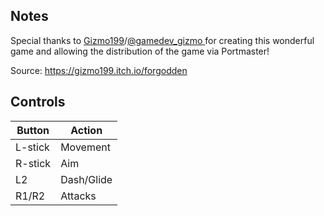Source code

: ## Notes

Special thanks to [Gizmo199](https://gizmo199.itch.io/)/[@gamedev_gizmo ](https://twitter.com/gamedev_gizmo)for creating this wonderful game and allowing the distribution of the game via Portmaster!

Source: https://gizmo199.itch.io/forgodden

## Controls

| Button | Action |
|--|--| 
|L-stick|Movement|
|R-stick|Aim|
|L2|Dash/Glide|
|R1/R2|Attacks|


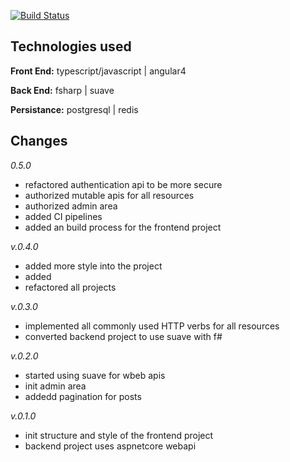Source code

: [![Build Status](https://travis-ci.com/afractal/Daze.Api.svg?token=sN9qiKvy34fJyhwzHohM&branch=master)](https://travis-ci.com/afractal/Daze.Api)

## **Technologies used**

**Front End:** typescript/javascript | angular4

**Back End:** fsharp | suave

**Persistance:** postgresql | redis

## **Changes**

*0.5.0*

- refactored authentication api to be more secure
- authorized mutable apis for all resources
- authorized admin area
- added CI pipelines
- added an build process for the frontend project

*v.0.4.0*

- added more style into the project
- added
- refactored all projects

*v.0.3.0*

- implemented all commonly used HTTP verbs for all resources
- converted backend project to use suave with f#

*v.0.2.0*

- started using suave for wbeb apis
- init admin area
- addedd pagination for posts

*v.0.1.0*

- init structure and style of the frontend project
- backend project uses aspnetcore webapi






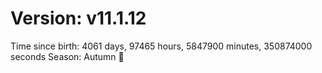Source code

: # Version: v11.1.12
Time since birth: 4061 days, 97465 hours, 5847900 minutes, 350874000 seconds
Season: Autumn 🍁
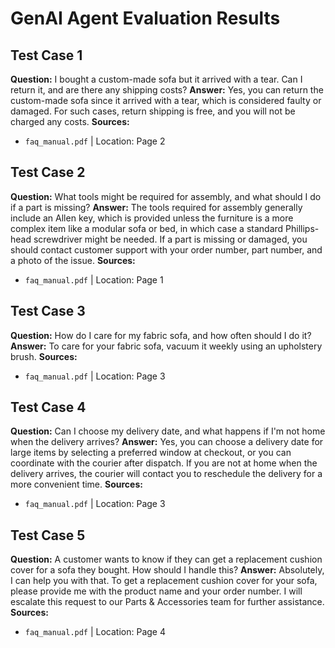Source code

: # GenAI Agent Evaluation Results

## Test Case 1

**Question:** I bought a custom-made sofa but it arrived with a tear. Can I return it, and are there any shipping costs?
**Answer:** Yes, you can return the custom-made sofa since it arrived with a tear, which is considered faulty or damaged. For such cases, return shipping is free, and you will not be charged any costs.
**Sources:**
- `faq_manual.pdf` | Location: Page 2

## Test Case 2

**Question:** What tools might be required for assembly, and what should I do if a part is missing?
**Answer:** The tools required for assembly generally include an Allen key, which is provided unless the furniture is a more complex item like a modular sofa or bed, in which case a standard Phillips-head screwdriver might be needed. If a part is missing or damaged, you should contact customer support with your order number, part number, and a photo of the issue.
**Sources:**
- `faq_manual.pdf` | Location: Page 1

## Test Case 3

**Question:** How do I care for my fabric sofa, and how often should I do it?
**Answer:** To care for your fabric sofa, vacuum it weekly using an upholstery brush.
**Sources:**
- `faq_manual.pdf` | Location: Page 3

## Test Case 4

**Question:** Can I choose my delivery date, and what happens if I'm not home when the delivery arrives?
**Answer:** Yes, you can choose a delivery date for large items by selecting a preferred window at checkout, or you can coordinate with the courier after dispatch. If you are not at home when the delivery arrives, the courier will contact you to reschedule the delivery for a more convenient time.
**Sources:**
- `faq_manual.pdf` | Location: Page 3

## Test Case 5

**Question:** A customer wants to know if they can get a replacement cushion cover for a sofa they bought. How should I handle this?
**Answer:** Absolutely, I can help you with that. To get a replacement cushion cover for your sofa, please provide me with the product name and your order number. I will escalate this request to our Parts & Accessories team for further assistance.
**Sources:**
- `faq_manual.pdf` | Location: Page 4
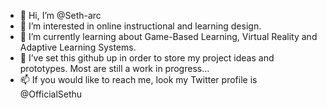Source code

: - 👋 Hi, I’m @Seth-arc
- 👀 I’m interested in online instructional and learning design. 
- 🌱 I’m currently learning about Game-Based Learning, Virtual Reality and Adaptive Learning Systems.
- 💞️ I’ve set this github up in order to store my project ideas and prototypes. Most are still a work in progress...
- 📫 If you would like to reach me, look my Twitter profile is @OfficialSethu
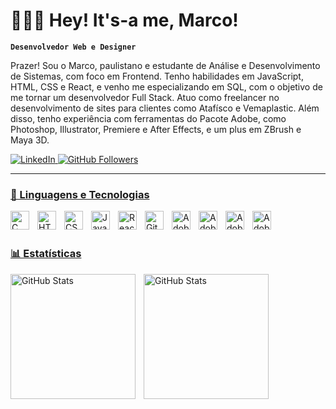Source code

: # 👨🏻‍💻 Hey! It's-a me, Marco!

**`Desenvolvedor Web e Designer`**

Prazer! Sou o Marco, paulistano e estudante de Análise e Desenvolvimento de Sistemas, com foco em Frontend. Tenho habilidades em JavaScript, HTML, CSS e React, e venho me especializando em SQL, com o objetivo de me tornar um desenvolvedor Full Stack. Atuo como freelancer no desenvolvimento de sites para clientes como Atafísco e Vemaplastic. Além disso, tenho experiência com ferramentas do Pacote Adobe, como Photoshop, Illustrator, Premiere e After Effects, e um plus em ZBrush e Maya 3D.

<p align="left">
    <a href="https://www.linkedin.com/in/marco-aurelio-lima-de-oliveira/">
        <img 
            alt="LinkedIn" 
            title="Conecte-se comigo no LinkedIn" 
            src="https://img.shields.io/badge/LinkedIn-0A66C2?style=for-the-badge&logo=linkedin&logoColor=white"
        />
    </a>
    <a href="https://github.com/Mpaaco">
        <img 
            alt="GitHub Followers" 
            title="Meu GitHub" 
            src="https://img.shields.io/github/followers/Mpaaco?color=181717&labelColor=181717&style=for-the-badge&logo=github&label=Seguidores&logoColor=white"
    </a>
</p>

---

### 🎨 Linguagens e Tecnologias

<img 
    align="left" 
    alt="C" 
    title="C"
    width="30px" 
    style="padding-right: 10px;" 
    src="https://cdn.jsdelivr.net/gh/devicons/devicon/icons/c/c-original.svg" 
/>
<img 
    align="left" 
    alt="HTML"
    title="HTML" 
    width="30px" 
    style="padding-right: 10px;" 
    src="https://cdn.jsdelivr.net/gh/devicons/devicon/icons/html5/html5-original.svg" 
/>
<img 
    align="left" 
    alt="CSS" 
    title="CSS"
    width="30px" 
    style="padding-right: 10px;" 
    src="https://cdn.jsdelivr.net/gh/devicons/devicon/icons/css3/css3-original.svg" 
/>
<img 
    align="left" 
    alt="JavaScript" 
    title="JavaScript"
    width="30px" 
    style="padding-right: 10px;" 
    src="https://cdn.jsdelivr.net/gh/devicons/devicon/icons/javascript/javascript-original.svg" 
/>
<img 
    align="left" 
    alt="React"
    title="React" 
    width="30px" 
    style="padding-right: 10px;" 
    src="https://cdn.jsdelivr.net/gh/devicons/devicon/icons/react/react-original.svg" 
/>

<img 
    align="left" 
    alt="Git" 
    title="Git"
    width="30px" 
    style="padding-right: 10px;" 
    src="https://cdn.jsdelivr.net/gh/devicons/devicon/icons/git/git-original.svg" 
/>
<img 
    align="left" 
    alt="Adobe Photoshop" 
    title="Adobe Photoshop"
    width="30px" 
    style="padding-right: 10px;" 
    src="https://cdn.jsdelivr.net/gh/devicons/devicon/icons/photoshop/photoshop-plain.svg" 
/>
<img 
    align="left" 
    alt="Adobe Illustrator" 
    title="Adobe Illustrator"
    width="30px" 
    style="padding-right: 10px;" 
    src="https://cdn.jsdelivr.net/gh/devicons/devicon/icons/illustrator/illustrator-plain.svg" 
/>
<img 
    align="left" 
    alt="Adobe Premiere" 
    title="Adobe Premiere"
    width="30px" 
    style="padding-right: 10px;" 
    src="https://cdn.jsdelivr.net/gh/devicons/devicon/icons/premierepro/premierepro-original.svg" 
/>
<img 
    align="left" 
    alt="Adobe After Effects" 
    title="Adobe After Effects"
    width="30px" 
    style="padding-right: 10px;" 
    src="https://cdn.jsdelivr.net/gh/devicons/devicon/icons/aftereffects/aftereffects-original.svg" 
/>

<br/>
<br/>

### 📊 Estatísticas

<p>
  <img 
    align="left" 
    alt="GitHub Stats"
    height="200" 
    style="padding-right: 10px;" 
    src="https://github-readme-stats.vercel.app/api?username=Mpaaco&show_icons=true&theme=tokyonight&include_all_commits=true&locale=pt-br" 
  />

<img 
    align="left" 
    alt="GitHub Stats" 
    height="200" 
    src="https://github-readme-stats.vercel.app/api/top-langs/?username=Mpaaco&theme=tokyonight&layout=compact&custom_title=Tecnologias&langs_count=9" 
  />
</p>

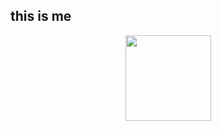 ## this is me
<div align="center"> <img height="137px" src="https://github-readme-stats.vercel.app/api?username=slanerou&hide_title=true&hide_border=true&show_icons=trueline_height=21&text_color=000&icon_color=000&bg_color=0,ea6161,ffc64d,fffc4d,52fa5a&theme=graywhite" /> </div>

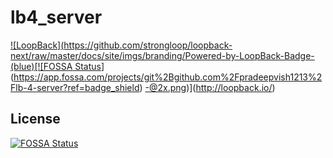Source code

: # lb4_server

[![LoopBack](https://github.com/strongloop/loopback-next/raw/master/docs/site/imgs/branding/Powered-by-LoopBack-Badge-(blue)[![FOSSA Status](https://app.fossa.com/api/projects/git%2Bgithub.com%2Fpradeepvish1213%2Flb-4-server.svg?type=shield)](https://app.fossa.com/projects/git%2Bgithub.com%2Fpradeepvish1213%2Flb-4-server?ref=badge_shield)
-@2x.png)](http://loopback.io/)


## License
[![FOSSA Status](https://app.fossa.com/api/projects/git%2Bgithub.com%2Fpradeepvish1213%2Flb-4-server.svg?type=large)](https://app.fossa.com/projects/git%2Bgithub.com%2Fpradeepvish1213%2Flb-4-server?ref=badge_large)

REQUIRED ACTION – Provide the lines again, unchanged, from where the data above begins through the line containing "any shipping costs?", both ends included, omitting pictures and adding nothing.

FINISHED EXERCISE –
Source code

: ## Notes

Special thanks to [Gizmo199](https://gizmo199.itch.io/)/[@gamedev_gizmo ](https://twitter.com/gamedev_gizmo)for creating this wonderful game and allowing the distribution of the game via Portmaster!

Source: https://gizmo199.itch.io/forgodden

## Controls

| Button | Action |
|--|--| 
|L-stick|Movement|
|R-stick|Aim|
|L2|Dash/Glide|
|R1/R2|Attacks|


Source code

: [![Build Status](https://travis-ci.com/afractal/Daze.Api.svg?token=sN9qiKvy34fJyhwzHohM&branch=master)](https://travis-ci.com/afractal/Daze.Api)

## **Technologies used**

**Front End:** typescript/javascript | angular4

**Back End:** fsharp | suave

**Persistance:** postgresql | redis

## **Changes**

*0.5.0*

- refactored authentication api to be more secure
- authorized mutable apis for all resources
- authorized admin area
- added CI pipelines
- added an build process for the frontend project

*v.0.4.0*

- added more style into the project
- added
- refactored all projects

*v.0.3.0*

- implemented all commonly used HTTP verbs for all resources
- converted backend project to use suave with f#

*v.0.2.0*

- started using suave for wbeb apis
- init admin area
- addedd pagination for posts

*v.0.1.0*

- init structure and style of the frontend project
- backend project uses aspnetcore webapi






Source code

: # Version: v11.1.12
Time since birth: 4061 days, 97465 hours, 5847900 minutes, 350874000 seconds
Season: Autumn 🍁
Source code

: # GenAI Agent Evaluation Results

## Test Case 1

**Question:** I bought a custom-made sofa but it arrived with a tear. Can I return it, and are there any shipping costs?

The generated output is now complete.